● Data supplied
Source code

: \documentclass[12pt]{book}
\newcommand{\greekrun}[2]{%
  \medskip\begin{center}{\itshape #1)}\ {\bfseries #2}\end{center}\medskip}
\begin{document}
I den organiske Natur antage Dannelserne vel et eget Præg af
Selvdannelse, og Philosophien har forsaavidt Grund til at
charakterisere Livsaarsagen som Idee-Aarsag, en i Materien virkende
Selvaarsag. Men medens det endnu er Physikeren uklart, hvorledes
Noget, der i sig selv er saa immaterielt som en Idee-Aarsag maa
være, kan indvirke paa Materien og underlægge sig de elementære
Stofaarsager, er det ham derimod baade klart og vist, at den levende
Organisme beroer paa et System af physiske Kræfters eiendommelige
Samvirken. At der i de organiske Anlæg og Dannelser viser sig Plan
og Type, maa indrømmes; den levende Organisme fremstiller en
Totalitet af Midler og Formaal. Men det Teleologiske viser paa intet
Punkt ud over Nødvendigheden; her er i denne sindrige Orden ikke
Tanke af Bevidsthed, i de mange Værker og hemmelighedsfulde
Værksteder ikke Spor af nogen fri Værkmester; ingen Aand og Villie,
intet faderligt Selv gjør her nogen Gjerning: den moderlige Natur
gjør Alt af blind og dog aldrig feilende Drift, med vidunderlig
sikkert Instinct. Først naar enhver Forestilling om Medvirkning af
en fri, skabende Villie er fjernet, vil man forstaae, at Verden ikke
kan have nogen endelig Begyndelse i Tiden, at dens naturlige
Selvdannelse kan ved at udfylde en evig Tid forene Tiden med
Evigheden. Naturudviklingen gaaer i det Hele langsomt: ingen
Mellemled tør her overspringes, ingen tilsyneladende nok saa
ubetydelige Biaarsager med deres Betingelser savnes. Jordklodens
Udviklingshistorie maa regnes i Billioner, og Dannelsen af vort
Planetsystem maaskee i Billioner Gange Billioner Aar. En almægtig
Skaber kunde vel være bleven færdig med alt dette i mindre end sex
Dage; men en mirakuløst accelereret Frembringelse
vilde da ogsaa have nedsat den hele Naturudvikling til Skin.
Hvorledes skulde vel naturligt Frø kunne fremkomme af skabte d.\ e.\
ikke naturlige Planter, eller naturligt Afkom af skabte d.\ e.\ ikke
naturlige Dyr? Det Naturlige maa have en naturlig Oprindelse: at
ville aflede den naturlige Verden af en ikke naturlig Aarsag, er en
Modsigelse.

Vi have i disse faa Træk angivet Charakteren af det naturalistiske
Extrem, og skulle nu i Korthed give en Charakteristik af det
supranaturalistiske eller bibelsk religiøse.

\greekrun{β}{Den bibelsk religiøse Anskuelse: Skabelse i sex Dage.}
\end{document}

● To do
Look in the material above for the line with "Punkt ud over" and the line with "Evigheden. Naturudviklingen gaaer", and transcribe exactly those lines and all lines between them, nothing more.

● Solution
Punkt ud over Nødvendigheden; her er i denne sindrige Orden ikke
Tanke af Bevidsthed, i de mange Værker og hemmelighedsfulde
Værksteder ikke Spor af nogen fri Værkmester; ingen Aand og Villie,
intet faderligt Selv gjør her nogen Gjerning: den moderlige Natur
gjør Alt af blind og dog aldrig feilende Drift, med vidunderlig
sikkert Instinct. Først naar enhver Forestilling om Medvirkning af
en fri, skabende Villie er fjernet, vil man forstaae, at Verden ikke
kan have nogen endelig Begyndelse i Tiden, at dens naturlige
Selvdannelse kan ved at udfylde en evig Tid forene Tiden med
Evigheden. Naturudviklingen gaaer i det Hele langsomt: ingen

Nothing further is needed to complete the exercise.